Climate and spatial planning
Climate changes which increase the risk of natural hazards, affect human health, threaten water and energy supply, and cause or aggravate land use conflicts are deemed to be particularly relevant for spatial planning. This can concern both, sudden weather extremes and long-term temperature and precipitation changes.
Changes in precipitation can affect the spatial planning in different ways. Droughts lead to a shortage of water resources, increase the risk of forest fires and threaten the environmental protection function of forests. If the water resources usable as utility waters are impaired, this will concern almost all spatial functions such as settlements, infrastructure or the energy industry.
Flood protection is another important task of regional and urban development planning. The use of space can have a significant impact on the amount of damages caused by floods. In all cases, spatial planning must address the climate impacts through a provision of land and coordination of the statements given in the context of sectoral planning.
Also the changing temperature conditions determine the spatial planning. Higher temperatures and increasing heat waves enhance the effect of urban heat islands, for example. Thus it is crucial that regional and urban development planning ensures that sufficient cold and fresh air generation areas are provided and that fresh air corridors are maintained.
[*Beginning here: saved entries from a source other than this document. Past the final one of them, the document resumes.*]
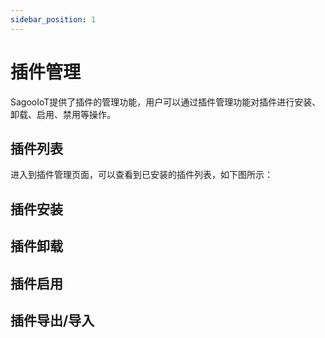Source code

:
 ```yaml
---
sidebar_position: 1
---
```

# 插件管理
SagooIoT提供了插件的管理功能，用户可以通过插件管理功能对插件进行安装、卸载、启用、禁用等操作。

## 插件列表
进入到插件管理页面，可以查看到已安装的插件列表，如下图所示：

## 插件安装


## 插件卸载


## 插件启用


## 插件导出/导入
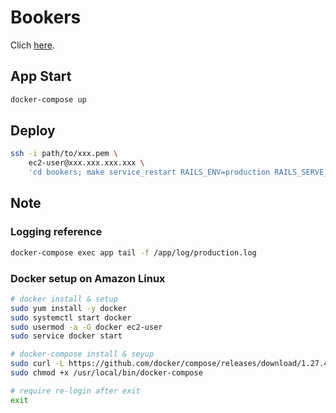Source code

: # Bookers

Clich [here](http://bookers2.takat0-h0rikosh1.com/).

## App Start

```sh
docker-compose up
```

## Deploy

```sh
ssh -i path/to/xxx.pem \
    ec2-user@xxx.xxx.xxx.xxx \
    'cd bookers; make service_restart RAILS_ENV=production RAILS_SERVE_STATIC_FILES=true'
```

## Note

### Logging reference

```sh
docker-compose exec app tail -f /app/log/production.log
```

### Docker setup on Amazon Linux

```sh
# docker install & setup
sudo yum install -y docker
sudo systemctl start docker
sudo usermod -a -G docker ec2-user
sudo service docker start

# docker-compose install & seyup
sudo curl -L https://github.com/docker/compose/releases/download/1.27.4/docker-compose-`uname -s`-`uname -m` -o /usr/local/bin/docker-compose
sudo chmod +x /usr/local/bin/docker-compose

# require re-login after exit
exit
```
Spatial planning also faces new challenges at a larger scale. As far as issues of environmental protection are concerned, the shifting of area borders and vegetation zones as well as changes in habitats due to climate change play an important role. The spread of animal and plant species is changing and thus influences ecosystems as well as the agricultural and forestal use of space. Against this background, habitat connections and corridors between protected areas are important to enable animals to adapt to changing climate conditions. The spatial planning can preserve land for those purposes and minimise space use conflicts by balancing interests.
Rising Sea Levels
Rising sea levels accelerate the coastal retreat. Cliffs will break off more frequently and material on flat coasts will be carried away. Consequently, the maintenance costs for flood protection dunes will rise. Furthermore, near-coastal settlements and infrastructure may be damaged.